WHAT THE EXERCISE ASKS:
Each entry needs to be copied exactly, with nothing left out.
- Opening Delimiter -
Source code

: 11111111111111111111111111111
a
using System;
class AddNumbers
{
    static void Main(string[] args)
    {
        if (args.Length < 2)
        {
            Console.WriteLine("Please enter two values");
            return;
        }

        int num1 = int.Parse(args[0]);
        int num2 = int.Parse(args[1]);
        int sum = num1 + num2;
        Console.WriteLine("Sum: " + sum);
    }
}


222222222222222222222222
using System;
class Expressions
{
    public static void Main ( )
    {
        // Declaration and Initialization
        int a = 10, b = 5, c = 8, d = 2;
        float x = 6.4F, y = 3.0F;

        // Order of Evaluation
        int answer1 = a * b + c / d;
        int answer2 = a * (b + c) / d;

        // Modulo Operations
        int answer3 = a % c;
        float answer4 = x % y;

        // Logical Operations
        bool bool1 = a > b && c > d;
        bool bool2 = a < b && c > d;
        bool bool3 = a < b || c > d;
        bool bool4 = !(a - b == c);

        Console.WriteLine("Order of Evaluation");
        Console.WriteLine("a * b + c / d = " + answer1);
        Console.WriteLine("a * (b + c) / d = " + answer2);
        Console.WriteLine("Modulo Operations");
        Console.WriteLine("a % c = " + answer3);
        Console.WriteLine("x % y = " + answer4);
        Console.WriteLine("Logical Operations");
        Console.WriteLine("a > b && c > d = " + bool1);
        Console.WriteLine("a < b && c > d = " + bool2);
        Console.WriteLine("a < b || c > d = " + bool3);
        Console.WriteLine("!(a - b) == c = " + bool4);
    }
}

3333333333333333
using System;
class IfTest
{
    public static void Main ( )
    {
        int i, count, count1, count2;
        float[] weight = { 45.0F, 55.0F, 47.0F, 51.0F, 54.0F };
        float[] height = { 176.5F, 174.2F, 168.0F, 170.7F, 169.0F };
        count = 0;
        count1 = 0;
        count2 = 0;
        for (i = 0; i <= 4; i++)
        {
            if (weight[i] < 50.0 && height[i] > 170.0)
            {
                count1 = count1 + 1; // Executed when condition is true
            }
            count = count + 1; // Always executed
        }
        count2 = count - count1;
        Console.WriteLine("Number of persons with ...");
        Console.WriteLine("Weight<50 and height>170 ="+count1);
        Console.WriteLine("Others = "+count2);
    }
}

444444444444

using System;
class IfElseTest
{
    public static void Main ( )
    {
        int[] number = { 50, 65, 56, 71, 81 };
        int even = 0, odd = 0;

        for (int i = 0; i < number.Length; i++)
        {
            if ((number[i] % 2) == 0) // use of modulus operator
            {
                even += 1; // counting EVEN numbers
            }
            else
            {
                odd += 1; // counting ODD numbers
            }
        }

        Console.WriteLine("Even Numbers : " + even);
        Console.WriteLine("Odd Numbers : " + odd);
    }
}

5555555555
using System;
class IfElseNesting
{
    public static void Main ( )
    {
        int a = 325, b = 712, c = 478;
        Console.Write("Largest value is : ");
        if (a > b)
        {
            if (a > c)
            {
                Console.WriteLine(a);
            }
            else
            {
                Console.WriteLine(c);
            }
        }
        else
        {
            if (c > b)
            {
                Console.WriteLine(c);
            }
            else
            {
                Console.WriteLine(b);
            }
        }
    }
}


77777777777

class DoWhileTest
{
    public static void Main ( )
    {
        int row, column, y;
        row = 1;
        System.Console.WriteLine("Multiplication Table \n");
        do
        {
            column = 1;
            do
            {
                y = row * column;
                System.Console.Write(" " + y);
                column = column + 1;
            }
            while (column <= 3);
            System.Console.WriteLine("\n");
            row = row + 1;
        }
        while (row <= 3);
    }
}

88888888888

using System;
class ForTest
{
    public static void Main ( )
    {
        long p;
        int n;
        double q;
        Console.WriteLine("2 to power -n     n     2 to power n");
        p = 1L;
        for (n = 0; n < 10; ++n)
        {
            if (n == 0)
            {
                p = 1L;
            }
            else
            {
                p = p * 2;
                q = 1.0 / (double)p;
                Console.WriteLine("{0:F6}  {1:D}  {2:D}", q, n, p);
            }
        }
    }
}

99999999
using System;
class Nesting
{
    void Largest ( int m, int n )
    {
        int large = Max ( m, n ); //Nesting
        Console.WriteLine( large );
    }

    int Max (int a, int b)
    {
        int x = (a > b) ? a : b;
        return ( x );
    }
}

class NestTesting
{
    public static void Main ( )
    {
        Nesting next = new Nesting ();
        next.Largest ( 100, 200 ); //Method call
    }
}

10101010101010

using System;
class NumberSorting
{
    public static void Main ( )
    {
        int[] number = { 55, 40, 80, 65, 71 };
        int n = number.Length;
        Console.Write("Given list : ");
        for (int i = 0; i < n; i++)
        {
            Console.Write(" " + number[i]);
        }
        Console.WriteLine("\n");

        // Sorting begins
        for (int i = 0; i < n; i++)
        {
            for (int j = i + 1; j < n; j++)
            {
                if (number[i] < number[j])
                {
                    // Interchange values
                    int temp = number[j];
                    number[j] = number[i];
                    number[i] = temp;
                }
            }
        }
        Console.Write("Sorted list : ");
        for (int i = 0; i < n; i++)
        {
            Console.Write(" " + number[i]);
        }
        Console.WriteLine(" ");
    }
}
- Closing Delimiter -
WRITTEN ANSWER:
Source code

: 11111111111111111111111111111
a
using System;
class AddNumbers
{
    static void Main(string[] args)
    {
        if (args.Length < 2)
        {
            Console.WriteLine("Please enter two values");
            return;
        }

        int num1 = int.Parse(args[0]);
        int num2 = int.Parse(args[1]);
        int sum = num1 + num2;
        Console.WriteLine("Sum: " + sum);
    }
}


222222222222222222222222
using System;
class Expressions
{
    public static void Main ( )
    {
        // Declaration and Initialization
        int a = 10, b = 5, c = 8, d = 2;
        float x = 6.4F, y = 3.0F;

        // Order of Evaluation
        int answer1 = a * b + c / d;
        int answer2 = a * (b + c) / d;

        // Modulo Operations
        int answer3 = a % c;
        float answer4 = x % y;

        // Logical Operations
        bool bool1 = a > b && c > d;
        bool bool2 = a < b && c > d;
        bool bool3 = a < b || c > d;
        bool bool4 = !(a - b == c);

        Console.WriteLine("Order of Evaluation");
        Console.WriteLine("a * b + c / d = " + answer1);
        Console.WriteLine("a * (b + c) / d = " + answer2);
        Console.WriteLine("Modulo Operations");
        Console.WriteLine("a % c = " + answer3);
        Console.WriteLine("x % y = " + answer4);
        Console.WriteLine("Logical Operations");
        Console.WriteLine("a > b && c > d = " + bool1);
        Console.WriteLine("a < b && c > d = " + bool2);
        Console.WriteLine("a < b || c > d = " + bool3);
        Console.WriteLine("!(a - b) == c = " + bool4);
    }
}

3333333333333333
using System;
class IfTest
{
    public static void Main ( )
    {
        int i, count, count1, count2;
        float[] weight = { 45.0F, 55.0F, 47.0F, 51.0F, 54.0F };
        float[] height = { 176.5F, 174.2F, 168.0F, 170.7F, 169.0F };
        count = 0;
        count1 = 0;
        count2 = 0;
        for (i = 0; i <= 4; i++)
        {
            if (weight[i] < 50.0 && height[i] > 170.0)
            {
                count1 = count1 + 1; // Executed when condition is true
            }
            count = count + 1; // Always executed
        }
        count2 = count - count1;
        Console.WriteLine("Number of persons with ...");
        Console.WriteLine("Weight<50 and height>170 ="+count1);
        Console.WriteLine("Others = "+count2);
    }
}

444444444444

using System;
class IfElseTest
{
    public static void Main ( )
    {
        int[] number = { 50, 65, 56, 71, 81 };
        int even = 0, odd = 0;

        for (int i = 0; i < number.Length; i++)
        {
            if ((number[i] % 2) == 0) // use of modulus operator
            {
                even += 1; // counting EVEN numbers
            }
            else
            {
                odd += 1; // counting ODD numbers
            }
        }

        Console.WriteLine("Even Numbers : " + even);
        Console.WriteLine("Odd Numbers : " + odd);
    }
}

5555555555
using System;
class IfElseNesting
{
    public static void Main ( )
    {
        int a = 325, b = 712, c = 478;
        Console.Write("Largest value is : ");
        if (a > b)
        {
            if (a > c)
            {
                Console.WriteLine(a);
            }
            else
            {
                Console.WriteLine(c);
            }
        }
        else
        {
            if (c > b)
            {
                Console.WriteLine(c);
            }
            else
            {
                Console.WriteLine(b);
            }
        }
    }
}


77777777777

class DoWhileTest
{
    public static void Main ( )
    {
        int row, column, y;
        row = 1;
        System.Console.WriteLine("Multiplication Table \n");
        do
        {
            column = 1;
            do
            {
                y = row * column;
                System.Console.Write(" " + y);
                column = column + 1;
            }
            while (column <= 3);
            System.Console.WriteLine("\n");
            row = row + 1;
        }
        while (row <= 3);
    }
}

88888888888

using System;
class ForTest
{
    public static void Main ( )
    {
        long p;
        int n;
        double q;
        Console.WriteLine("2 to power -n     n     2 to power n");
        p = 1L;
        for (n = 0; n < 10; ++n)
        {
            if (n == 0)
            {
                p = 1L;
            }
            else
            {
                p = p * 2;
                q = 1.0 / (double)p;
                Console.WriteLine("{0:F6}  {1:D}  {2:D}", q, n, p);
            }
        }
    }
}

99999999
using System;
class Nesting
{
    void Largest ( int m, int n )
    {
        int large = Max ( m, n ); //Nesting
        Console.WriteLine( large );
    }

    int Max (int a, int b)
    {
        int x = (a > b) ? a : b;
        return ( x );
    }
}

class NestTesting
{
    public static void Main ( )
    {
        Nesting next = new Nesting ();
        next.Largest ( 100, 200 ); //Method call
    }
}

10101010101010

using System;
class NumberSorting
{
    public static void Main ( )
    {
        int[] number = { 55, 40, 80, 65, 71 };
        int n = number.Length;
        Console.Write("Given list : ");
        for (int i = 0; i < n; i++)
        {
            Console.Write(" " + number[i]);
        }
        Console.WriteLine("\n");

        // Sorting begins
        for (int i = 0; i < n; i++)
        {
            for (int j = i + 1; j < n; j++)
            {
                if (number[i] < number[j])
                {
                    // Interchange values
                    int temp = number[j];
                    number[j] = number[i];
                    number[i] = temp;
                }
            }
        }
        Console.Write("Sorted list : ");
        for (int i = 0; i < n; i++)
        {
            Console.Write(" " + number[i]);
        }
        Console.WriteLine(" ");
    }
}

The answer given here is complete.